La triple vocation des anges

« Un ange, c’est d’abord une créature. » Cette affirmation simple, don Pierre Doat la place en tête de son propos pour dissiper les malentendus. Dans l’imaginaire collectif, les anges sont parfois représentés comme des êtres presque divins, flottant dans un univers lointain, inaccessible à l’homme. Or, la tradition chrétienne est claire : les anges sont des créatures, au même titre que nous, créées par Dieu, voulues par Lui, appelées à Le servir.

Les anges partagent avec nous une même vocation : connaître, aimer et servir Dieu.

Ce point de départ est décisif. Il recentre la réflexion sur ce que les anges ont de commun avec nous, humains. « Les anges partagent avec nous une même vocation : connaître, aimer et servir Dieu. » Cette triple mission constitue le fondement de toute vie spirituelle. Ce n’est donc pas une question abstraite : parler des anges, c’est parler de notre vocation d’hommes appelés à la sainteté.

Certes, une différence majeure subsiste : les anges sont des esprits, tandis que nous sommes des êtres corporels. Nous avons une âme immortelle, mais aussi un corps mortel. Les anges, eux, sont purement spirituels. Ils n’ont pas de corps. Par conséquent, ils ne connaissent pas la mort comme nous. Cette distinction, loin de nous éloigner d’eux, rend leur présence encore plus mystérieuse et discrète.

Les anges protègent, annoncent, accompagnent, instruisent. Ils sont messagers, certes, mais aussi gardiens, guides, combattants.

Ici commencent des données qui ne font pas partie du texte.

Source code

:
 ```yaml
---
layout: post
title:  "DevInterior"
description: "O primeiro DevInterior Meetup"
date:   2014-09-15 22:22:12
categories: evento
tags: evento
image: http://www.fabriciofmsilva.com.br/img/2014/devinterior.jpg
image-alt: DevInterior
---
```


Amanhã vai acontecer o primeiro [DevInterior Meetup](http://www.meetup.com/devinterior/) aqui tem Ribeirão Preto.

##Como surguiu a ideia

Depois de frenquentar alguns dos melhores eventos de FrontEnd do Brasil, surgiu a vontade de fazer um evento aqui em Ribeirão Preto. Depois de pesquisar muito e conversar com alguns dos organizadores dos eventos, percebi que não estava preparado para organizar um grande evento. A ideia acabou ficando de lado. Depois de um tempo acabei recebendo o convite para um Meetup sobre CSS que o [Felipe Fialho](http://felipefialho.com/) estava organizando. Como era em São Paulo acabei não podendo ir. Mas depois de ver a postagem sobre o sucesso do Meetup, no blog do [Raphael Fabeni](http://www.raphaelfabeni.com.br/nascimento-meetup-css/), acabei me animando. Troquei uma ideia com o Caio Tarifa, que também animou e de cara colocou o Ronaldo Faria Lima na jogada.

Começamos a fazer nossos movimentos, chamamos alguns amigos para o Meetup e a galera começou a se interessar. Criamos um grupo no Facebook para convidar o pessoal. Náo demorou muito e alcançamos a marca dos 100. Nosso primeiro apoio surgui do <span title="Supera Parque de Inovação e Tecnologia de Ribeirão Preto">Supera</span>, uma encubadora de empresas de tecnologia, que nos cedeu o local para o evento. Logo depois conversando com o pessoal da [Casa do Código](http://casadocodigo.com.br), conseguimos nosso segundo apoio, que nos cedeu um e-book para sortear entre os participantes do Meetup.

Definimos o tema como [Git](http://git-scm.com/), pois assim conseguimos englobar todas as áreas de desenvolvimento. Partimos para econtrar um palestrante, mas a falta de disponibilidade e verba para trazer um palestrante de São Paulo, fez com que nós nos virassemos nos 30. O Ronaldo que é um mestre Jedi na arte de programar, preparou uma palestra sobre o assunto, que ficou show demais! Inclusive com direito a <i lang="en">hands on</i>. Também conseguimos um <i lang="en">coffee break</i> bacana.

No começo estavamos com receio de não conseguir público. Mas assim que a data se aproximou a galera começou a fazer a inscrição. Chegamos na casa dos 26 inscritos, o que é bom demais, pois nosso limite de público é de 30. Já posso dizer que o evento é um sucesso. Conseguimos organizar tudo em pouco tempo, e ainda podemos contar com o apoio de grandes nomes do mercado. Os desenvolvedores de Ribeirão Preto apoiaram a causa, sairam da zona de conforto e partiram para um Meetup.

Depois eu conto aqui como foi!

Pourquoi Dieu a-t-il créé les anges ? Pour servir son dessein d’amour. « La mission des anges, est de servir le projet d’amour que Dieu a pour toute sa création, visible et invisible. » Ils ne sont pas là pour eux-mêmes. Leur existence est tournée vers Dieu, mais aussi vers l’homme, vers le monde, qu’ils soutiennent silencieusement. Cette mission de service est variée. Les anges protègent, annoncent, accompagnent, instruisent. Ils sont messagers, certes, mais aussi gardiens, guides, combattants. Don Pierre insiste sur ce point : « Ils n’occupent pas le devant de la scène, mais ils coopèrent à l’histoire du salut. » Leur rôle, bien que discret, est essentiel dans le plan de Dieu.

Il cite à ce sujet une comparaison savoureuse empruntée au père Serge-Thomas Bonino, dominicain et théologien : « L’organisation angélique, c’est comme une administration communiste… sauf que ça marche. » Une structure hiérarchique très dense, où chacun a sa place, sa mission, sa fonction, sans confusion. Chérubins, Séraphins, Trônes, Dominations… neuf catégories d’anges sont traditionnellement recensées, chacune ayant un rôle bien spécifique.

Neuf types d’anges, trois catégories de missions

Nous avons été voulus par Dieu et Dieu attend quelque chose de nous. C’est tout le défi de notre vie de comprendre quoi ? De la même manière, Dieu a une mission prévue pour chaque ange. Votre ange gardien, sa mission et son unique mission, c’est de prendre soin de vous. Il n’en a pas d’autre a priori.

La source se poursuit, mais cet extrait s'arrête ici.